Миллионы светлых, благостных ликов, миллионы лучезарных одежд…
И чем выше – тем благостнее, чем выше – тем лучезарнее!..
«Добрая мать» – выше всех… «Добрая мать», от которой в бесконечное пространство лучится ослепляющее сияние, и с нею Христос, покрытый ранами, Христос, возлюбивший глупых, слабых детей… Федька видит Христа, и Он видит Федьку… Федька замечает светлый венец из слез, точно весь осыпанный искрами, в руках у Него… Федька протягивает к Нему руки, забывая о баране; но баран тут же, он радостно блеет, постукивает серебряными копытцами в серебряное облако и светится еще красивее своею белою шерсткою.
– Тебя мучили – и я полюбила тебя!.. Тебя бросили – и я взяла тебя… Там – ты был один, здесь – вот семья твоя… Вот твой брат, а я твоя мать! Приди ко мне, измученный! Отдохни здесь, униженный!…
И чудные, божественные руки берут Федьку, и чудные, божественные уста целуют его грязное, все покрытое синяками и шрамами личико…
И плачет, опять плачет глупый Федька, но на этот раз счастливыми слезами…
Сквозь бесконечность падают эти слезы тяжелыми, черными снами на землю, к злым и бездушным; ясными, сладкими видениями слетают к усталым страдальцам и, словно пчелы, роятся над их изголовьями… И вздрагивают во сне мучители и палачи, и когда тело их спит – ядовитое сознание своей мерзости и злобы, точно змея, вползает в их сердце… Улыбаются дивным видениям измученные дети, радостно улыбаются и, прислушиваясь к ласковому шепоту светлых призраков, забывают свои страдания…
Только одна несчастная мать, бросившая своего ребенка, носится теперь по туманным, мглистым улицам спящего города, и в вое метели резко слышатся ее отчаянные крики… Федька и на нее бы капнул своею целительною слезою, но он ее не знает и никогда не знал… Он пошел от двух теток, у него не было матери…

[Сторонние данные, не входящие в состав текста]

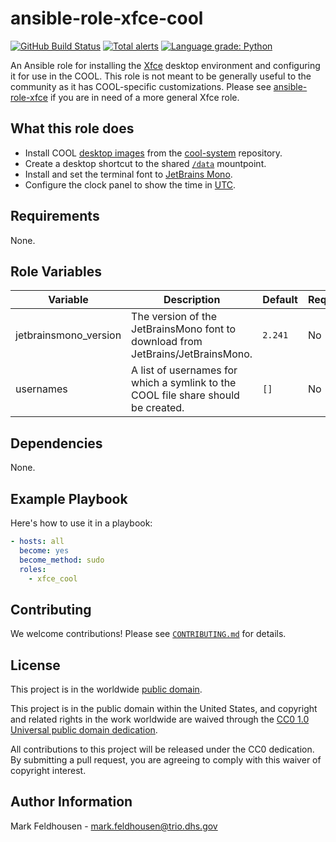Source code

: # ansible-role-xfce-cool #

[![GitHub Build Status](https://github.com/cisagov/ansible-role-xfce-cool/workflows/build/badge.svg)](https://github.com/cisagov/ansible-role-xfce-cool/actions)
[![Total alerts](https://img.shields.io/lgtm/alerts/g/cisagov/ansible-role-xfce-cool.svg?logo=lgtm&logoWidth=18)](https://lgtm.com/projects/g/cisagov/ansible-role-xfce-cool/alerts/)
[![Language grade: Python](https://img.shields.io/lgtm/grade/python/g/cisagov/ansible-role-xfce-cool.svg?logo=lgtm&logoWidth=18)](https://lgtm.com/projects/g/cisagov/ansible-role-xfce-cool/context:python)

An Ansible role for installing the [Xfce](https://www.xfce.org/) desktop
environment and configuring it for use in the COOL.  This role is not meant to
be generally useful to the community as it has COOL-specific customizations.
Please see [ansible-role-xfce](https://github.com/cisagov/ansible-role-xfce) if
you are in need of a more general Xfce role.

## What this role does ##

- Install COOL [desktop
  images](https://github.com/cisagov/cool-system/tree/develop/assets/desktops)
  from the [cool-system](https://github.com/cisagov/cool-system) repository.
- Create a desktop shortcut to the shared
  [`/data`](https://github.com/cisagov/ansible-role-amazon-efs-utils)
  mountpoint.
- Install and set the terminal font to
  [JetBrains Mono](https://www.jetbrains.com/lp/mono/).
- Configure the clock panel to show the time in
  [UTC](https://www.timeanddate.com/worldclock/timezone/utc).

## Requirements ##

None.

## Role Variables ##

| Variable | Description | Default | Required |
|----------|-------------|---------|----------|
| jetbrainsmono_version | The version of the JetBrainsMono font to download from JetBrains/JetBrainsMono. | `2.241` | No |
| usernames | A list of usernames for which a symlink to the COOL file share should be created. | `[]` | No |

## Dependencies ##

None.

## Example Playbook ##

Here's how to use it in a playbook:

```yaml
- hosts: all
  become: yes
  become_method: sudo
  roles:
    - xfce_cool
```

## Contributing ##

We welcome contributions!  Please see [`CONTRIBUTING.md`](CONTRIBUTING.md) for
details.

## License ##

This project is in the worldwide [public domain](LICENSE).

This project is in the public domain within the United States, and
copyright and related rights in the work worldwide are waived through
the [CC0 1.0 Universal public domain
dedication](https://creativecommons.org/publicdomain/zero/1.0/).

All contributions to this project will be released under the CC0
dedication. By submitting a pull request, you are agreeing to comply
with this waiver of copyright interest.

## Author Information ##

Mark Feldhousen - <mark.feldhousen@trio.dhs.gov>
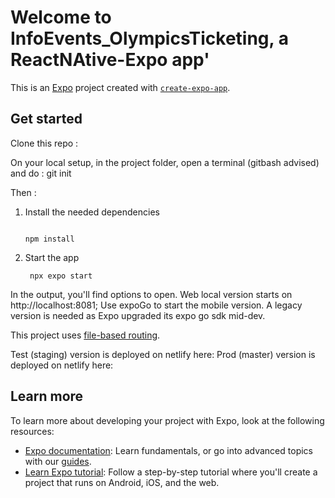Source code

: # Welcome to InfoEvents_OlympicsTicketing, a ReactNAtive-Expo app'

This is an [Expo](https://expo.dev) project created with [`create-expo-app`](https://www.npmjs.com/package/create-expo-app).

## Get started

Clone this repo :

On your local setup, in the project folder, open a terminal (gitbash advised) and do :
git init

Then : 
1. Install the needed dependencies

   ```in your terminal: 

   npm install
   ```

2. Start the app

   ```in your terminal : 
    npx expo start
   ```

In the output, you'll find options to open.
Web local version starts on http://localhost:8081;
Use expoGo to start the mobile version. A legacy version is needed as Expo upgraded its expo go sdk mid-dev. 

This project uses [file-based routing](https://docs.expo.dev/router/introduction).

Test (staging) version is deployed on netlify here:
Prod (master) version is deployed on netlify here: 





## Learn more

To learn more about developing your project with Expo, look at the following resources:

- [Expo documentation](https://docs.expo.dev/): Learn fundamentals, or go into advanced topics with our [guides](https://docs.expo.dev/guides).
- [Learn Expo tutorial](https://docs.expo.dev/tutorial/introduction/): Follow a step-by-step tutorial where you'll create a project that runs on Android, iOS, and the web.


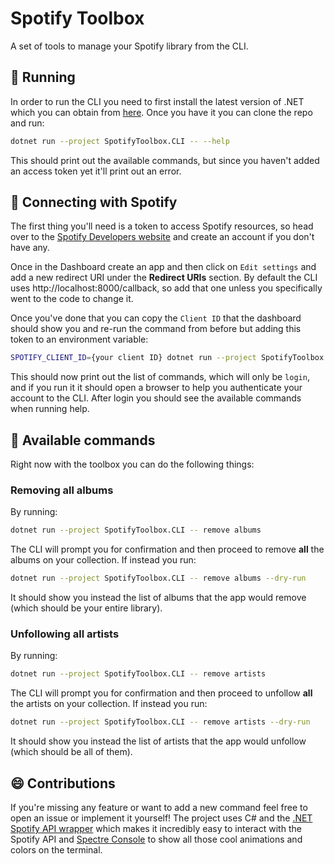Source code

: # Spotify Toolbox
A set of tools to manage your Spotify library from the CLI.

## 🚀 Running
In order to run the CLI you need to first install the latest version of .NET which you can obtain
from [here](https://dotnet.microsoft.com/en-us/download). Once you have it you can clone the repo and run:

```bash
dotnet run --project SpotifyToolbox.CLI -- --help
```

This should print out the available commands, but since you haven't added an access token yet it'll print out an error.

## 🔗 Connecting with Spotify
The first thing you'll need is a token to access Spotify resources, so head over to the [Spotify Developers website](https://developer.spotify.com/dashboard/) and create an account if you don't have any.

Once in the Dashboard create an app and then click on `Edit settings` and add a new redirect URI under the **Redirect URIs** section. By default the CLI uses http://localhost:8000/callback, so add that one unless you specifically went to the code to change it.

Once you've done that you can copy the `Client ID` that the dashboard should show you and re-run the command from before but adding this token to an environment variable:

```bash
SPOTIFY_CLIENT_ID={your client ID} dotnet run --project SpotifyToolbox.CLI -- --help
```

This should now print out the list of commands, which will only be `login`, and if you run it it should open a browser to help you authenticate your account to the CLI. After login you should see the available commands when running help.

## 🔨 Available commands
Right now with the toolbox you can do the following things:

### Removing all albums
By running:
```bash
dotnet run --project SpotifyToolbox.CLI -- remove albums
```

The CLI will prompt you for confirmation and then proceed to remove **all** the albums on your collection. If instead you run:

```bash
dotnet run --project SpotifyToolbox.CLI -- remove albums --dry-run
```

It should show you instead the list of albums that the app would remove (which should be your entire library).

### Unfollowing all artists
By running:
```bash
dotnet run --project SpotifyToolbox.CLI -- remove artists
```

The CLI will prompt you for confirmation and then proceed to unfollow **all** the artists on your collection. If instead you run:

```bash
dotnet run --project SpotifyToolbox.CLI -- remove artists --dry-run
```

It should show you instead the list of artists that the app would unfollow (which should be all of them).

## 😄 Contributions
If you're missing any feature or want to add a new command feel free to open an issue or implement it yourself! The project uses C# and the [.NET Spotify API wrapper](https://johnnycrazy.github.io/SpotifyAPI-NET/) which makes it incredibly easy to interact with the Spotify API and [Spectre Console](https://spectreconsole.net/) to show all those cool animations and colors on the terminal.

Детский праздник кончился… Елка потухла, игрушки были розданы, причем баран достался на долю маленькому Макиавелли в красном платьице и красных бантиках. Крошечному мальчугану не пришлось разлучать пляшущего джиг араба с его шарманкой, потому что и тот, и другая достались ему в бесспорное обладание… Спящая царевна так и не узнала, сколько часов, потому что ее завернули в бумагу и передали розовой девочке, оставшейся недовольною этим подарком. Еще бы! Разве она маленькая? Ей уж десять лет, и она мечтала о гусаре, сидевшем на коне с палашом на боку!.. К сожалению, гусар достался той, которая не в состоянии была оценить его красоты и мундира. Его прямо за голову забрала и тащит ногами по полу крошечная букашка, похожая, со своим хохолком на голове, на попугая… Розовая девочка предложила ей в обмен спящую царевну; но «попугай», воображая, что у него хотят отнять гусара, так впился ему пальцами в лицо, что бедному красавцу, верно, стало очень больно. Где-то, в куче детей, все еще жаловался паяц всеми своими бубенчиками на страшную грудную боль!..
Стали разъезжаться…
Вышла одна мать с закутанным ребенком на улицу… Вышла и остановилась, и хочется ей крикнуть, да точно в груди силы нет.
– Господи! – только и могла проговорить она. – Вот ужас-то!
У уличной тумбы, почти засыпанной мягким белым снегом, сидел замерзший мальчик; снег опушил ему веки и искрился на его лице, спокойном, точно улыбающемся… Руки мальчика крепко вцепились в шерсть свернувшейся у его ног собачонки, которая только повиливала хвостом, глядя на испуганные лица окружавших ее людей…
– Господи! Да что же это! – повторяли хором остальные, глядя на бездыханного Федьку…
Мертвый мальчик до конца исполнил свое назначение. Когда дворник укладывал на извозчика его комочком свернувшееся и окостеневшее тельце, мать, желая запечатлеть в душе своих девочек правила нравственности, произнесла, указывая на глупого Федьку:
– Видите, детки, до чего доводит леность, праздность и непослушание!